REQUIRED WORK: Please copy the lines below, exactly as they are, from the one with "set-fire? & false \\" through the one with "ne l'attache pas.", and leave out the pictures.

##### DATA SUPPLIED

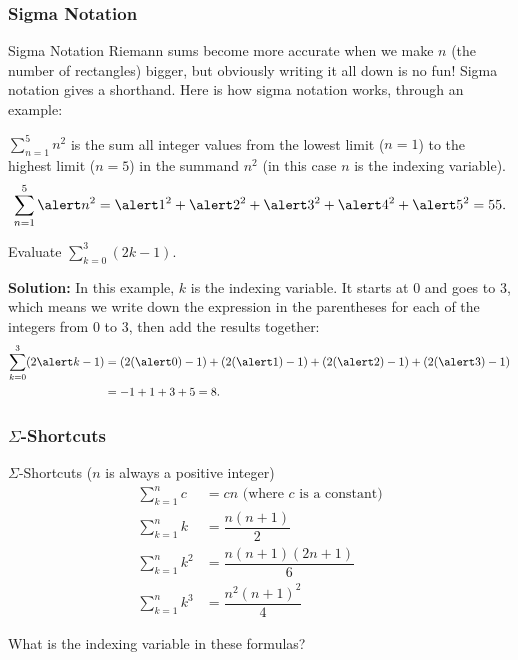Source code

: \documentclass[cal1spr16Lectures.tex]{subfiles}
\begin{document}
\subsubsection{Sigma Notation}

\begin{frame}{\small Sigma Notation}\footnotesize
Riemann sums become more accurate when we make $n$ (the number of rectangles) bigger, but obviously writing it all down is no fun!  Sigma notation gives a shorthand.  Here is how sigma notation works, through an example: 
\begin{ex} 
$\sum_{n=1}^5 n^2$ is the sum all integer values from the lowest limit ($n=1$) to the highest limit ($n=5$) in the summand $n^2$ (in this case $n$ is the indexing variable).  
\[\sum_{n=1}^5 \alert n^2 = \alert 1^2+\alert 2^2+\alert 3^2+\alert 4^2+\alert 5^2=55.\] 
\end{ex}
\end{frame}

\begin{frame}\small
\begin{ex} 
Evaluate $\sum_{k=0}^3 (2k-1)$. 
\end{ex}
\footnotesize
{\bf Solution:} In this example, $k$ is the indexing variable.  It starts at $0$ and goes to $3$, which means we write down the expression in the parentheses for each of the integers from $0$ to $3$, then add the results together:
\begin{align*}
\sum_{k=0}^3(2\alert k-1) &= (2(\alert 0)-1)+(2(\alert 1)-1)+(2(\alert 2)-1)+(2(\alert 3)-1) \\
	&= -1+1+3+5 = 8.
\end{align*}
\end{frame}

\subsubsection{$\Sigma$-Shortcuts}

\begin{frame}{\small $\Sigma$-Shortcuts}\footnotesize
($n$ is always a positive integer)
\vspace{-1pc}
\begin{align*}
\sum_{k=1}^n c & = cn \text{ (where $c$ is a constant)} \\%
\sum_{k=1}^n k &= \dfrac{n(n+1)}{2} \\%
\sum_{k=1}^n k^2 &= \dfrac{n(n+1)(2n+1)}{6} \\%
\sum_{k=1}^n k^3 &= \dfrac{n^2(n+1)^2}{4}
\end{align*}
\vspace{-1.5pc}
\begin{que}
What is the indexing variable in these formulas?
\end{que}
\end{frame}
\end{document}
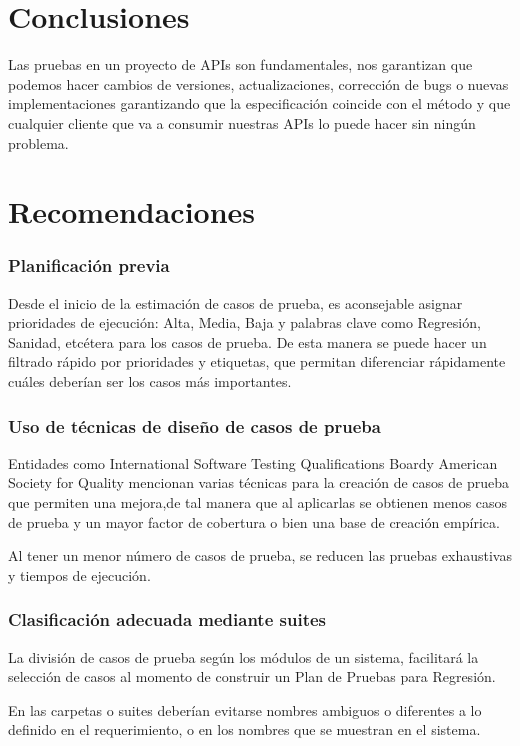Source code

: \documentclass[twocolumn]{article}
\begin{document}
\section{Conclusiones}
Las pruebas en un proyecto de APIs son fundamentales, nos garantizan que podemos 
hacer cambios de versiones, actualizaciones, corrección de bugs o nuevas 
implementaciones garantizando que la especificación coincide con el método y 
que cualquier cliente que va a consumir nuestras APIs lo puede hacer sin ningún 
problema.
\newpage
\section{Recomendaciones}
\subsubsection{ Planificación previa}

Desde el inicio de la estimación de casos de prueba, es aconsejable asignar prioridades de ejecución: Alta, Media, Baja y palabras clave como Regresión, Sanidad, etcétera para los casos de prueba. De esta manera se puede hacer un filtrado rápido por prioridades y etiquetas, que permitan diferenciar rápidamente cuáles deberían ser los casos más importantes.

\subsubsection{  Uso de técnicas de diseño de casos de prueba}
Entidades como International Software Testing Qualifications Boardy American Society for Quality mencionan varias técnicas para la creación de casos de prueba que permiten una mejora,de tal manera que al aplicarlas se obtienen menos casos de prueba y un mayor factor de cobertura o bien una base de creación empírica.


Al tener un menor número de casos de prueba, se reducen las pruebas exhaustivas y tiempos de ejecución.

\subsubsection{ Clasificación adecuada mediante suites}
La división de casos de prueba según los módulos de un sistema, facilitará la selección de casos al momento de construir un Plan de Pruebas para Regresión.


En las carpetas o suites deberían evitarse nombres ambiguos o diferentes a lo definido en el requerimiento, o en los nombres que se muestran en el sistema.
\end{document}
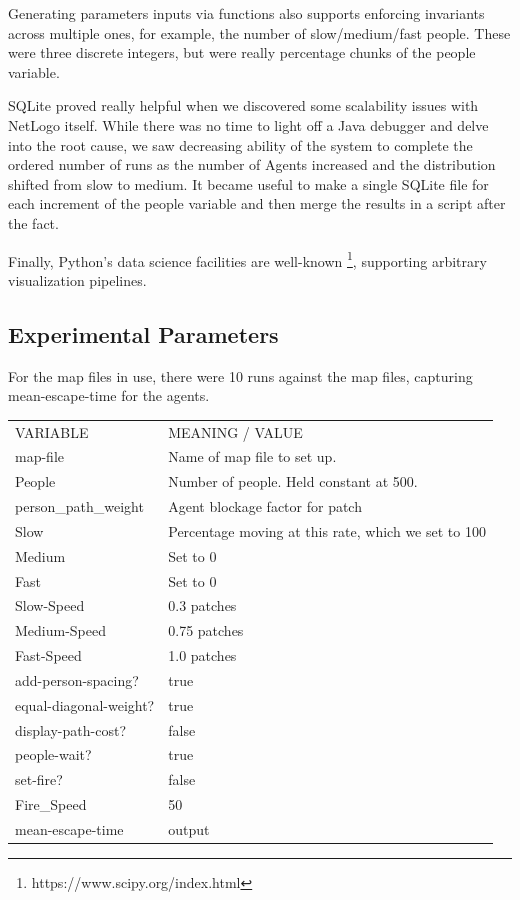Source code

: \documentclass[12pt,letterpaper]{article}
\begin{document}
Generating parameters inputs via functions also supports enforcing invariants
across multiple ones, for example, the number of slow/medium/fast people. These
were three discrete integers, but were really percentage chunks of the people
variable.

SQLite proved really helpful when we discovered some scalability issues with
NetLogo itself. While there was no time to light off a Java debugger and delve
into the root cause, we saw decreasing ability of the system to complete the
ordered number of runs as the number of Agents increased and the distribution
shifted from slow to medium. It became useful to make a single SQLite file for
each increment of the people variable and then merge the results in a script
after the fact.

Finally, Python's data science facilities are well-known \footnote{https://www.scipy.org/index.html}, supporting arbitrary
visualization pipelines.

\subsection{Experimental Parameters}
For the map files in use, there were 10 runs against the map files, capturing
mean-escape-time for the agents.

\begin{tabular}{ l | l }
VARIABLE & MEANING / VALUE \\
map-file & Name of map file to set up. \\
People & Number  of people. Held constant at 500. \\
person\_path\_weight & Agent blockage factor for patch \\
Slow & Percentage moving at this rate, which we set to 100 \\
Medium & Set to 0 \\
Fast & Set to 0 \\
Slow-Speed & 0.3 patches \\
Medium-Speed & 0.75 patches \\
Fast-Speed & 1.0 patches \\
add-person-spacing? & true \\
equal-diagonal-weight? & true \\
display-path-cost? & false \\
people-wait? & true \\
set-fire? & false \\
Fire\_Speed & 50 \\
mean-escape-time & output \\
\end{tabular}
\end{document}
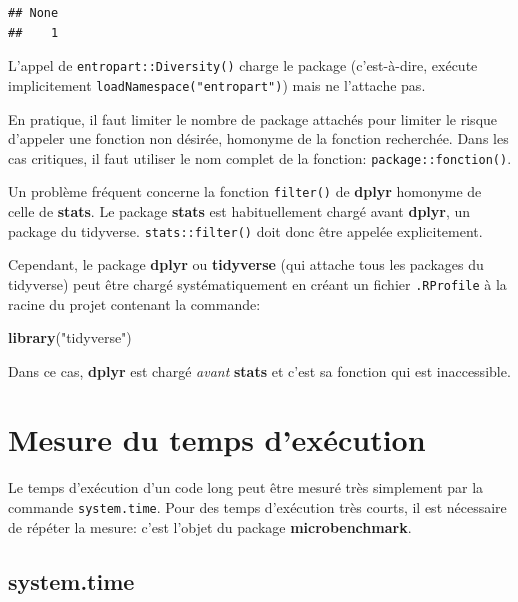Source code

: \documentclass[
  12pt,
  french,
  a4paper,
  extrafontsizes,onecolumn,openright
  ]{memoir}
\newenvironment{Shaded}{\begin{snugshade}}{\end{snugshade}}
\newcommand{\FunctionTok}[1]{\textcolor[rgb]{0.13,0.29,0.53}{\textbf{#1}}}
\newcommand{\NormalTok}[1]{#1}
\newcommand{\StringTok}[1]{\textcolor[rgb]{0.31,0.60,0.02}{#1}}
\begin{document}
\begin{verbatim}
## None 
##    1
\end{verbatim}

\normalsize

L'appel de \texttt{entropart::Diversity()} charge le package (c'est-à-dire, exécute implicitement \texttt{loadNamespace("entropart")}) mais ne l'attache pas.

En pratique, il faut limiter le nombre de package attachés pour limiter le risque d'appeler une fonction non désirée, homonyme de la fonction recherchée.
Dans les cas critiques, il faut utiliser le nom complet de la fonction: \texttt{package::fonction()}.

Un problème fréquent concerne la fonction \texttt{filter()} de \textbf{dplyr} homonyme de celle de \textbf{stats}.
Le package \textbf{stats} est habituellement chargé avant \textbf{dplyr}, un package du tidyverse.
\texttt{stats::filter()} doit donc être appelée explicitement.

Cependant, le package \textbf{dplyr} ou \textbf{tidyverse} (qui attache tous les packages du tidyverse) peut être chargé systématiquement en créant un fichier \texttt{.RProfile} à la racine du projet contenant la commande:

\scriptsize

\begin{Shaded}
\begin{Highlighting}[]
\FunctionTok{library}\NormalTok{(}\StringTok{"tidyverse"}\NormalTok{)}
\end{Highlighting}
\end{Shaded}

\normalsize

Dans ce cas, \textbf{dplyr} est chargé \emph{avant} \textbf{stats} et c'est sa fonction qui est inaccessible.

\section{Mesure du temps d'exécution}\label{mesure-du-temps-dexuxe9cution}

Le temps d'exécution d'un code long peut être mesuré très simplement par la commande \texttt{system.time}.
Pour des temps d'exécution très courts, il est nécessaire de répéter la mesure: c'est l'objet du package \textbf{microbenchmark}.

\subsection{system.time}\label{system.time}
\end{document}
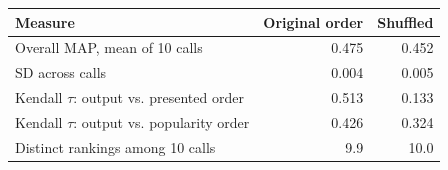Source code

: \begin{tabular}{lrr}
\toprule
Measure & Original order & Shuffled \\
\midrule
Overall MAP, mean of 10 calls & 0.475 & 0.452 \\
SD across calls & 0.004 & 0.005 \\
Kendall $\tau$: output vs. presented order & 0.513 & 0.133 \\
Kendall $\tau$: output vs. popularity order & 0.426 & 0.324 \\
Distinct rankings among 10 calls & 9.9 & 10.0 \\
\bottomrule
\end{tabular}
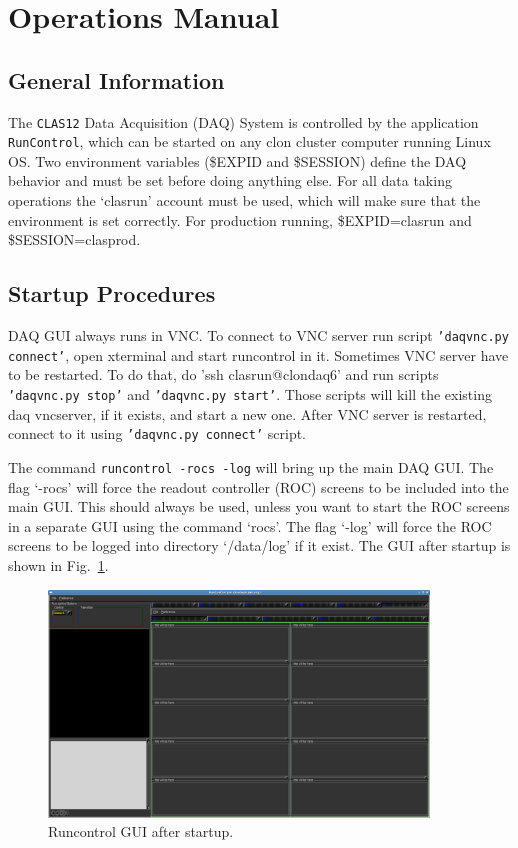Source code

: \section{Operations Manual}

\subsection{General Information}

The {\tt CLAS12} Data Acquisition (DAQ) System is controlled by the application 
{\tt RunControl}, which can be started on any clon cluster computer running
Linux OS. Two environment variables (\$EXPID and \$SESSION) define the DAQ behavior 
and must be set before doing anything else. For all data taking operations the
`clasrun' account must be used, which will make sure that the environment is 
set correctly. For production running, \$EXPID=clasrun and \$SESSION=clasprod.

\subsection{Startup Procedures}

DAQ GUI always runs in VNC. To connect to VNC server run script {\tt'daqvnc.py connect'},
open xterminal and start runcontrol in it. Sometimes VNC server have
to be restarted. To do that, do 'ssh clasrun@clondaq6' and run scripts
{\tt'daqvnc.py stop'} and {\tt'daqvnc.py start'}. Those scripts will kill the existing
daq vncserver, if it exists, and start a new one. After VNC server is restarted, connect
to it using {\tt'daqvnc.py connect'} script.

The command {\tt runcontrol -rocs -log} will bring up the main DAQ GUI. The flag
`-rocs' will force the readout controller (ROC) screens to be included into 
the main GUI. This should always be used, unless you want to start the ROC 
screens in a separate GUI using the command `rocs'. The flag `-log'
will force the ROC screens to be logged into directory `/data/log' if
it exist. The GUI after startup is shown in Fig.~\ref{fig:runcontrol1}.

\begin{figure}[ht]
\centering
\includegraphics[width=0.9\textwidth]{runcontrol1.png}
\caption{\small{Runcontrol GUI after startup.}}
\label{fig:runcontrol1} 
\end{figure}

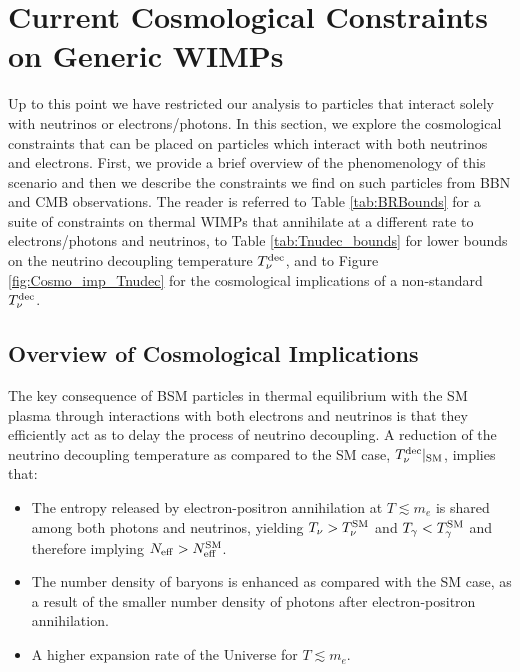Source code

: \documentclass[notitlepage,letterpaper,natbib,aps,prd,onecolumn,amsmath,amsfonts,nofootinbib,preprintnumbers,superscriptaddress,secnumarabic,groupedaddress]{revtex4-1}
\begin{document}
\section{Current Cosmological Constraints on Generic WIMPs}\label{sec:results_mixed}

Up to this point we have restricted our analysis to particles that interact solely with neutrinos or electrons/photons. In this section, we explore the cosmological constraints that can be placed on particles which interact with both neutrinos and electrons. First, we provide a brief overview of the phenomenology of this scenario and then we describe the constraints we find on such particles from BBN and CMB observations. The reader is referred to Table \ref{tab:BRBounds} for a suite of constraints on thermal WIMPs that annihilate at a different rate to electrons/photons and neutrinos, to Table \ref{tab:Tnudec_bounds} for lower bounds on the neutrino decoupling temperature $T_{\nu}^{\rm dec}$, and to Figure \ref{fig:Cosmo_imp_Tnudec} for the cosmological implications of a non-standard $T_{\nu}^{\rm dec}$.

\subsection{Overview of Cosmological Implications}

The key consequence of BSM particles in thermal equilibrium with the SM plasma through interactions with both electrons and neutrinos is that they efficiently act as to delay the process of neutrino decoupling. A reduction of the neutrino decoupling temperature as compared to the SM case, $T_{\nu} ^{\rm dec}|_{\rm SM}$, implies that:\vspace{-0.1cm}
\begin{itemize}[leftmargin=0.7cm,itemsep=-1pt]
    \item The entropy released by electron-positron annihilation at $T\lesssim m_e$ is shared among both photons and neutrinos, yielding $T_\nu > T_\nu^{\rm SM}$ and $T_\gamma < T_\gamma ^{\rm SM}$ and therefore implying $N_{\rm eff} > N_{\rm eff}^{\rm SM}$.
    \item The number density of baryons is enhanced as compared with the SM case, as a result of the smaller number density of photons after electron-positron annihilation. \item A higher expansion rate of the Universe for $T \lesssim m_e$. 
\end{itemize}
\end{document}
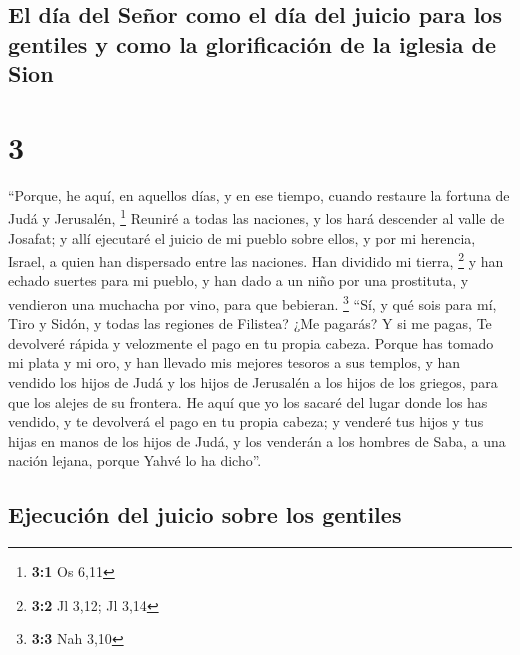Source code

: \hypertarget{el-duxeda-del-seuxf1or-como-el-duxeda-del-juicio-para-los-gentiles-y-como-la-glorificaciuxf3n-de-la-iglesia-de-sion}{%
\subsection{El día del Señor como el día del juicio para los gentiles y
como la glorificación de la iglesia de
Sion}\label{el-duxeda-del-seuxf1or-como-el-duxeda-del-juicio-para-los-gentiles-y-como-la-glorificaciuxf3n-de-la-iglesia-de-sion}}

\hypertarget{section-2}{%
\section{3}\label{section-2}}

 ``Porque, he aquí, en aquellos días, y en ese tiempo,
cuando restaure la fortuna de Judá y Jerusalén, \footnote{\textbf{3:1}
  Os 6,11}  Reuniré a todas las naciones, y los hará
descender al valle de Josafat; y allí ejecutaré el juicio de mi pueblo
sobre ellos, y por mi herencia, Israel, a quien han dispersado entre las
naciones. Han dividido mi tierra, \footnote{\textbf{3:2} Jl 3,12; Jl
  3,14}  y han echado suertes para mi pueblo, y han dado a
un niño por una prostituta, y vendieron una muchacha por vino, para que
bebieran. \footnote{\textbf{3:3} Nah 3,10}  ``Sí, y qué
sois para mí, Tiro y Sidón, y todas las regiones de Filistea? ¿Me
pagarás? Y si me pagas, Te devolveré rápida y velozmente el pago en tu
propia cabeza.  Porque has tomado mi plata y mi oro, y han
llevado mis mejores tesoros a sus templos,  y han vendido
los hijos de Judá y los hijos de Jerusalén a los hijos de los griegos,
para que los alejes de su frontera.  He aquí que yo los
sacaré del lugar donde los has vendido, y te devolverá el pago en tu
propia cabeza;  y venderé tus hijos y tus hijas en manos
de los hijos de Judá, y los venderán a los hombres de Saba, a una nación
lejana, porque Yahvé lo ha dicho''.

\hypertarget{ejecuciuxf3n-del-juicio-sobre-los-gentiles}{%
\subsection{Ejecución del juicio sobre los
gentiles}\label{ejecuciuxf3n-del-juicio-sobre-los-gentiles}}

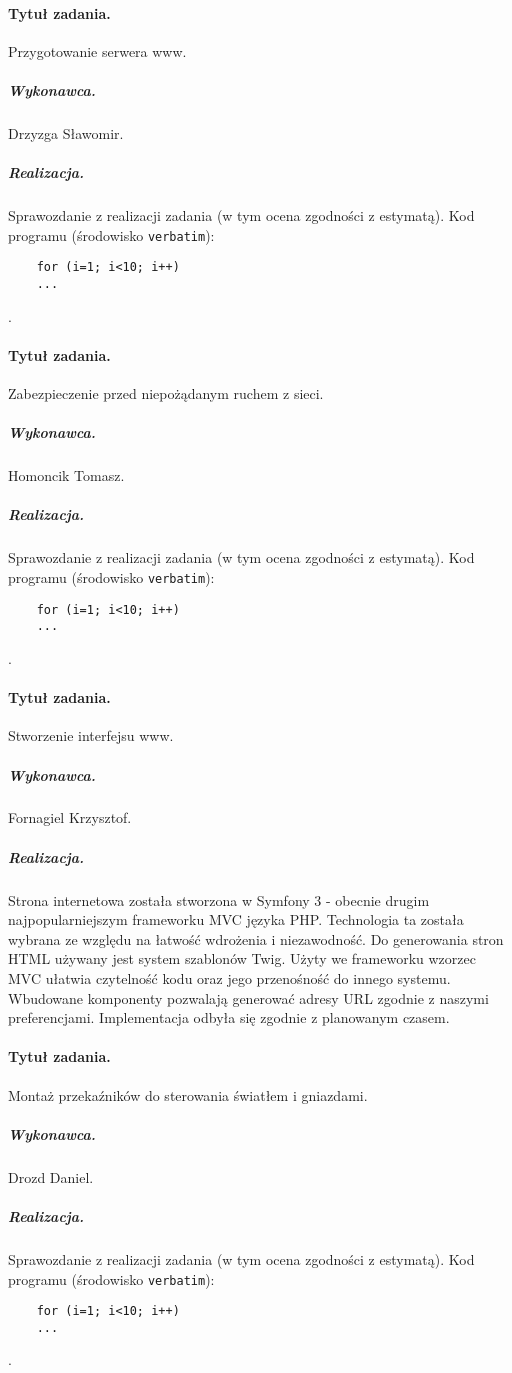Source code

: 	\paragraph{Tytuł zadania.} Przygotowanie serwera www.
	\subparagraph{Wykonawca.} Drzyzga Sławomir.
	\subparagraph{Realizacja.} Sprawozdanie z realizacji zadania (w tym ocena zgodności z estymatą). Kod programu (środowisko \texttt{verbatim}): \begin{verbatim}
	for (i=1; i<10; i++)
	...
	\end{verbatim}.
	
	\paragraph{Tytuł zadania.} Zabezpieczenie przed niepożądanym ruchem z sieci.
	\subparagraph{Wykonawca.} Homoncik Tomasz.
	\subparagraph{Realizacja.} Sprawozdanie z realizacji zadania (w tym ocena zgodności z estymatą). Kod programu (środowisko \texttt{verbatim}): \begin{verbatim}
	for (i=1; i<10; i++)
	...
	\end{verbatim}.
	
	\paragraph{Tytuł zadania.} Stworzenie interfejsu www.
	\subparagraph{Wykonawca.} Fornagiel Krzysztof.
	\subparagraph{Realizacja.} 
	Strona internetowa została stworzona w Symfony 3 - obecnie drugim najpopularniejszym frameworku MVC języka PHP. Technologia ta została wybrana ze względu na łatwość wdrożenia i niezawodność. Do generowania stron HTML używany jest system szablonów Twig. Użyty we frameworku wzorzec MVC ułatwia czytelność kodu oraz jego przenośność do innego systemu. Wbudowane komponenty pozwalają generować adresy URL zgodnie z naszymi preferencjami. Implementacja odbyła się zgodnie z planowanym czasem. 

	\paragraph{Tytuł zadania.} Montaż przekaźników do sterowania światłem i gniazdami.
	\subparagraph{Wykonawca.} Drozd Daniel.
	\subparagraph{Realizacja.} Sprawozdanie z realizacji zadania (w tym ocena zgodności z estymatą). Kod programu (środowisko \texttt{verbatim}): \begin{verbatim}
	for (i=1; i<10; i++)
	...
	\end{verbatim}.
	
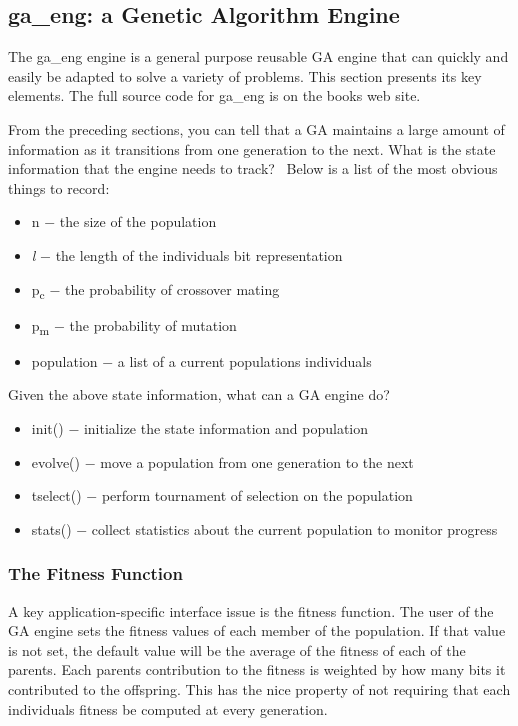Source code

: \subsection[ga\_eng: a Genetic Algorithm Engine]{ga\_eng: a Genetic
Algorithm Engine}
The \textsf{ga\_eng} engine is a general purpose reusable GA engine that
can quickly and easily be adapted to solve a variety of problems. This
section presents its key elements. The full source
code for \textsf{ga\_eng} is on the book{\textquotesingle}s web site.

From the preceding sections, you can tell that a GA maintains a large
amount of information as it transitions from one generation to the
next. What is the state information that the engine needs to track?
\ Below is a list of the most obvious things to record:

\begin{itemize}
\item n $-$ the size of the population
\item \textit{l} $-$ the length of the individual{\textquotesingle}s bit
representation
\item p\textsubscript{c} $-$ the probability of crossover mating
\item p\textsubscript{m} $-$ the probability of mutation
\item population $-$ a list of a current population{\textquotesingle}s
individuals
\end{itemize}
Given the above state information, what can a GA engine do?

\begin{itemize}
\item \textsf{init()} $-$ initialize the state information and
population
\item \textsf{evolve()} $-$ move a population from one generation to the
next
\item \textsf{tselect()} $-$ perform tournament of selection on the
population
\item \textsf{stats()} $-$ collect statistics about the current
population to monitor progress
\end{itemize}
\subsubsection[The Fitness Function]{The Fitness Function}
A key application-specific interface issue is the fitness function. The
user of the GA engine sets the fitness values of each member of the
population. If that value is not set, the default value will be the
average of the fitness of each of the parents. Each
parent{\textquotesingle}s contribution to the fitness is weighted by
how many bits it contributed to the offspring. This has the nice
property of not requiring that each individual{\textquotesingle}s
fitness be computed at every generation.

##########

RESPONSE:
set-fire? & false \\
Fire\_Speed & 50 \\
mean-escape-time & output \\
\end{tabular}
\end{document}
Source code

: \documentclass[
  12pt,
  french,
  a4paper,
  extrafontsizes,onecolumn,openright
  ]{memoir}
\newenvironment{Shaded}{\begin{snugshade}}{\end{snugshade}}
\newcommand{\FunctionTok}[1]{\textcolor[rgb]{0.13,0.29,0.53}{\textbf{#1}}}
\newcommand{\NormalTok}[1]{#1}
\newcommand{\StringTok}[1]{\textcolor[rgb]{0.31,0.60,0.02}{#1}}
\begin{document}
\begin{verbatim}
## None 
##    1
\end{verbatim}

\normalsize

L'appel de \texttt{entropart::Diversity()} charge le package (c'est-à-dire, exécute implicitement \texttt{loadNamespace("entropart")}) mais ne l'attache pas.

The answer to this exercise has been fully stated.